Putting to rest, for the time being, speculation on an issue loaded with political and social ramifications, the Lucknow bench of the Allahabad High Court dismissed on Thursday a petition seeking to open 22 doors in the Taj Mahal. The petition had also sought the setting up of a fact-finding inquiry into the ‘history’ of the monument.
According to reports by agencies, a bench of Justices D.K. Upadhyay and Subhash Vidyarthi told the petitioner to not “make a mockery of the PIL system.” The bench remarked, “Tomorrow you will come and ask us to go to chambers of Hon’ble judges.”
The writ petition, filed by Rajneesh Singh, who is media in-charge of BJP’s Ayodhya unit, had also sought setting aside certain provisions of the the Ancient and Historical Monuments and Archeological Sites and Remains (Declaration of National Importance) Act 1951, and the Ancient Monuments and Archeological Sites and Remains Act 1958, under which the Taj Mahal, Fatehpur Sikri, Agra Fort and Itimad-ud-Daulah’s tomb were declared historical monuments.
The court also said, “For the prayer regarding opening up of the rooms, the historical research ought to involve a proper methodology. This should be left to the historians.” As reported by Bar and Bench, the court added, “Go and research. Do M.A. Do PhD. Then choose such a topic and if any institute disallows you to research on such a topic… then come to us.

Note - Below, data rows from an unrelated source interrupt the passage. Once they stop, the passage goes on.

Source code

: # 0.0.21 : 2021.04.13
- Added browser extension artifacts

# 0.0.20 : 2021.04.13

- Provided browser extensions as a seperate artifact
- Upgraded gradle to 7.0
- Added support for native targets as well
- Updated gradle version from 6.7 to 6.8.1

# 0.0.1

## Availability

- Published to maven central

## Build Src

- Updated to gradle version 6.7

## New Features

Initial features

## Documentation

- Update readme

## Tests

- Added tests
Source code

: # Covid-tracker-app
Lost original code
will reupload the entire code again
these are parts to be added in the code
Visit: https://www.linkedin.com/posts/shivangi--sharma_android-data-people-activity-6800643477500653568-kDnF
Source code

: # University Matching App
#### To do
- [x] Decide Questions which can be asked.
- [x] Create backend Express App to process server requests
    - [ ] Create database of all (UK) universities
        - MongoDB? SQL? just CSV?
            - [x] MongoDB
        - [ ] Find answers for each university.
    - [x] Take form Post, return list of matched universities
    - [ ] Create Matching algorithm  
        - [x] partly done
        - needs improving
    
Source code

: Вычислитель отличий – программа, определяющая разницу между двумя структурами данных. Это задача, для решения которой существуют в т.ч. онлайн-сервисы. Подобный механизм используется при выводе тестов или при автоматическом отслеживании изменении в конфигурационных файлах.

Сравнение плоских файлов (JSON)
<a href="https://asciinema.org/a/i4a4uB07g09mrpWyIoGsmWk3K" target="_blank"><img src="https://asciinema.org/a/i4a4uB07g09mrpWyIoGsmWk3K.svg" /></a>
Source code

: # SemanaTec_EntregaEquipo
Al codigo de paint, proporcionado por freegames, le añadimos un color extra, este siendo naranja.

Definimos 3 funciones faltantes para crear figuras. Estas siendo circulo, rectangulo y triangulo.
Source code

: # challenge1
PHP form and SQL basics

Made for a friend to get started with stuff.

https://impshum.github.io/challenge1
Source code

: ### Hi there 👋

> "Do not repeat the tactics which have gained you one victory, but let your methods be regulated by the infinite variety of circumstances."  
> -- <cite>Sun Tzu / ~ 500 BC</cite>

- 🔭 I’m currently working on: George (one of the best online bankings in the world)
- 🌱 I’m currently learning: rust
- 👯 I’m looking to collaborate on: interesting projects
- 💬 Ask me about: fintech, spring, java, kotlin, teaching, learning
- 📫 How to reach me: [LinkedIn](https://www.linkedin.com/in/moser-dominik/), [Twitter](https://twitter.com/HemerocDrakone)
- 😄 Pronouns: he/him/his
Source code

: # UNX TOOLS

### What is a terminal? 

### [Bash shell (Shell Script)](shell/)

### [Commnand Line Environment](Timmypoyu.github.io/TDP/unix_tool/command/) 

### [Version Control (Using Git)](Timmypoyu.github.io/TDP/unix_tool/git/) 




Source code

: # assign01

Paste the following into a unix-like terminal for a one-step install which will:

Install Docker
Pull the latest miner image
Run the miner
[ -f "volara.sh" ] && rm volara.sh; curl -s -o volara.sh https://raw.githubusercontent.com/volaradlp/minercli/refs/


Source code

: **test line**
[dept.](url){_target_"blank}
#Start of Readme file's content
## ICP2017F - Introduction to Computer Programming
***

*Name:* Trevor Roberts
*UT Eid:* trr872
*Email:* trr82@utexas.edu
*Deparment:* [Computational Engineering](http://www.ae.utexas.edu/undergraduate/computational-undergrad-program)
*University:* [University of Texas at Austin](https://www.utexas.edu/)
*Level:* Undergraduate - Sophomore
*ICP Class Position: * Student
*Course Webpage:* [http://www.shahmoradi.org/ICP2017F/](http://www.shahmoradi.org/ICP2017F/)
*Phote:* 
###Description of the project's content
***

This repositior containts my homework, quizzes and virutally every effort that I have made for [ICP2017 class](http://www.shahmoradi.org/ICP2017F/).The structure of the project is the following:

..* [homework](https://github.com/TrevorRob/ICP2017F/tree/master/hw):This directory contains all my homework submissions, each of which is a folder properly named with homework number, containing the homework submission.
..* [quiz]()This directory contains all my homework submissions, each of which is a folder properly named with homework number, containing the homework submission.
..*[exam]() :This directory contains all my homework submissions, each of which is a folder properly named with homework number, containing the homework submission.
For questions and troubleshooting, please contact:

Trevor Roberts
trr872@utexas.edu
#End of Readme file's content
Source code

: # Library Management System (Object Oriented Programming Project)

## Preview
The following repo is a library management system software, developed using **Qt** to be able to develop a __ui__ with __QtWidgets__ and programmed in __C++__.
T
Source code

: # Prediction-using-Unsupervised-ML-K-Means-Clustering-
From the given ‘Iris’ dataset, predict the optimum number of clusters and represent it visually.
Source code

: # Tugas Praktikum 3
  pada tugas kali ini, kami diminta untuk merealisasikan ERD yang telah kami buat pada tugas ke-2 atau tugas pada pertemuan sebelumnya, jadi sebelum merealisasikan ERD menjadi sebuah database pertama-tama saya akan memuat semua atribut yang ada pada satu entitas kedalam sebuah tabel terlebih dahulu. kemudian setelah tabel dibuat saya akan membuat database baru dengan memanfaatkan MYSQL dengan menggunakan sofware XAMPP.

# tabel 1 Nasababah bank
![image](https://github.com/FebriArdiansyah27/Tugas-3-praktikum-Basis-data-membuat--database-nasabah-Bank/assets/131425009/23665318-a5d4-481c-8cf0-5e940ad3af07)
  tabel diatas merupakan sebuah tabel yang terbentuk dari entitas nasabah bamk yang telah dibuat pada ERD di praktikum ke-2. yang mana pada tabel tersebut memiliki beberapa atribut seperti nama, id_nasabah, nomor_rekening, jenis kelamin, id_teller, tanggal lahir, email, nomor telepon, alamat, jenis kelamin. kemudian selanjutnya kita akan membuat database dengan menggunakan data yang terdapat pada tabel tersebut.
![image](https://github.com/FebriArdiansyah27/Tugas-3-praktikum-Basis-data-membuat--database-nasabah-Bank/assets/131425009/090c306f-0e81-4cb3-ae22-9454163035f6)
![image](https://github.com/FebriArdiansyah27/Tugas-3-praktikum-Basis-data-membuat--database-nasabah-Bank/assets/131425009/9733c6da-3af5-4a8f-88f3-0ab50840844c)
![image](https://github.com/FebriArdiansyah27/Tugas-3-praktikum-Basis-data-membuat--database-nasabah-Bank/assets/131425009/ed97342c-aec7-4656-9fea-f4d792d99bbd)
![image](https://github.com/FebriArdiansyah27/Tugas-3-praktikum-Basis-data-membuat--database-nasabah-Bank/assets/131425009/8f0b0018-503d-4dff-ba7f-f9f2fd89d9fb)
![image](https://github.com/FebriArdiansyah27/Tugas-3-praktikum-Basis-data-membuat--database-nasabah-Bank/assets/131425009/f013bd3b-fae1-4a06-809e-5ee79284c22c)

Please enrol yourself in MA, then go for NET, JRF and if any university denies you to research on such topic then come to us.”
In his petition, Singh had “…demanded that the 22 doors of rooms of the monument which are closed should be opened to see the truth, whatever it is.”
According to media reports, the petitioner has now said he will move the Supreme Court to challenge the HC order. “Before moving to the Supreme Court, we will approach the Department of History and the Archaeological Survey of India,” Rudra Vikram Singh, lawyer for the petitioner was quoted as saying.
Meanwhile, rebuking Singh, the court told him that debates about the closed-off rooms and what they might contain are not welcome in a court of law. “I welcome you to debate the issue with us in the drawing room and not in a court of law.” The court wanted to know, “Are these issues debatable in a court of law? Are we judges trained and equipped with such things?”